This outlook stems largely from a misconception that being 'green' involves a considerable investment and a latent desire for energy efficient technologies.
"Being environmentally friendly is a critical success factor to doing business today, and it comes with palpable operational benefits, most notably cost savings," said Milko van Duijl, senior vice president at Lenovo.
"We are making it our mission to raise awareness of this and give customers the opportunity to put their increasing environmental awareness into practice."
However, when asked to choose between functionality, price, energy efficiency, design and brand name, functionality was the most important factor influencing European buying decisions.

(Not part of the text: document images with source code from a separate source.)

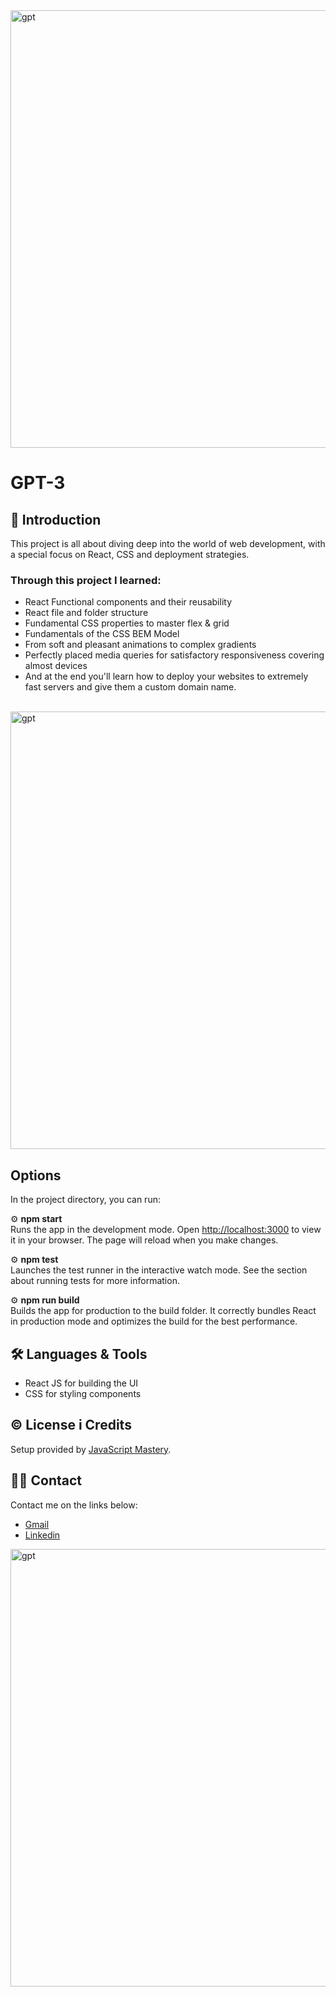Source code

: <img src="https://github.com/Mara1395/GPT-3/assets/104097778/030dc18a-d7c0-4e3a-a730-99cfb8b9c670" alt="gpt" width="700">


# GPT-3

## 📄 Introduction
This project is all about diving deep into the world of web development, with a special focus on React, CSS and deployment strategies.



### Through this project I learned:
* React Functional components and their reusability
* React file and folder structure
* Fundamental CSS properties to master flex & grid
* Fundamentals of the CSS BEM Model
* From soft and pleasant animations to complex gradients
* Perfectly placed media queries for satisfactory responsiveness covering almost devices
* And at the end you'll learn how to deploy your websites to extremely fast servers and give them a custom domain name.

<br>

<img src="https://github.com/Mara1395/GPT-3/assets/104097778/cff5f022-672a-4e14-bece-b96bb6dcb4b5" alt="gpt" width="700">


## Options
In the project directory, you can run:

⚙️ __npm start__ 
<br>
Runs the app in the development mode.
Open [http://localhost:3000](http://localhost:3000) to view it in your browser. The page will reload when you make changes.


⚙️ __npm test__
<br>
Launches the test runner in the interactive watch mode. See the section about running tests for more information.

⚙️ __npm run build__
<br>
Builds the app for production to the build folder. It correctly bundles React in production mode and optimizes the build for the best performance.


## 🛠 Languages & Tools
* React JS for building the UI
* CSS for styling components


## ©️ License i Credits
Setup provided by [JavaScript Mastery](https://github.com/adrianhajdin/).

## ✍🏻 Contact
Contact me on the links below:
* <a href="mailto:jelcic.marija@gmail.com">Gmail</a>
* [Linkedin](https://www.linkedin.com/in/marija-jel%C4%8Di%C4%87-1b958a24a)
<img src="https://github.com/Mara1395/GPT-3/assets/104097778/03c97db4-c66b-4823-9e72-f0137e030812" alt="gpt" width="700">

UK respondents were not brand-loyal, and did not care for design, and 53 per cent opted for functionality. However, 31 per cent would sooner make a purchasing decision based on a better price point.
IT managers in France were slightly more brand-loyal and held design in higher regard, but 34 per cent agreed that functionality is the most important factor influencing a purchasing decision. Price came in second at 32 per cent of respondents.

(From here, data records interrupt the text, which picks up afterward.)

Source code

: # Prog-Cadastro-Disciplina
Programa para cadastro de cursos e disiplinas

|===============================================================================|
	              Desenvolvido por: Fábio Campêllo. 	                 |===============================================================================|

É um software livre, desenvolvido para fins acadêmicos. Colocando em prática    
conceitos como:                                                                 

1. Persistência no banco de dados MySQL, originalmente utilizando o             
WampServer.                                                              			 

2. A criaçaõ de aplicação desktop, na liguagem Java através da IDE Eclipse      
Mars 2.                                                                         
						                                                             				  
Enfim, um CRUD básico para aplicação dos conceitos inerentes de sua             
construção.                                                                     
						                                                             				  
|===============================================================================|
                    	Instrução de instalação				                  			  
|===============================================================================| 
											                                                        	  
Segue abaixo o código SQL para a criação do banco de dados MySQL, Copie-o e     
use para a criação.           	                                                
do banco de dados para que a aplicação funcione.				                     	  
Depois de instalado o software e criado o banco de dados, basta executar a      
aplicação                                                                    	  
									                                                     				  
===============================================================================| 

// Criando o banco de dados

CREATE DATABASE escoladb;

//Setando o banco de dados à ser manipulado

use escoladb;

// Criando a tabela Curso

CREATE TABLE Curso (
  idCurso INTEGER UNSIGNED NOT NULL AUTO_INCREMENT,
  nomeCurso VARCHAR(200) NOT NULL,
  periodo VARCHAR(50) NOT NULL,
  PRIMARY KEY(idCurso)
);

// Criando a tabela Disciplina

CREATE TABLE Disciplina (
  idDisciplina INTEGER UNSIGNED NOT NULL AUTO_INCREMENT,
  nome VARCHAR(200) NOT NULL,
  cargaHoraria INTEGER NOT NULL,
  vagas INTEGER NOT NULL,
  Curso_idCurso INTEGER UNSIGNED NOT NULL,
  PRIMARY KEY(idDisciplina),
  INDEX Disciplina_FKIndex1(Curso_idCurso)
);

Meanwhile, 54 per cent of IT managers in Germany selected functionality as the number one reason behind a purchasing decision. Again price came in a close second at 24 per cent.
Sixty per cent of IT managers polled across Europe are currently using PCs that are not energy efficient or EPEAT rated, broken down as 66 per cent in France, 65 per cent in the UK and 50 per cent in Germany.
The research highlights the gap that still exists between an organisation's green intentions and the prevalence of cost as a driver in business decisions.
However, according to AMD and Lenovo, these two factors are not in fact opposed, as many managers seem to believe that more energy efficient choices can ultimately lead to greater cost savings.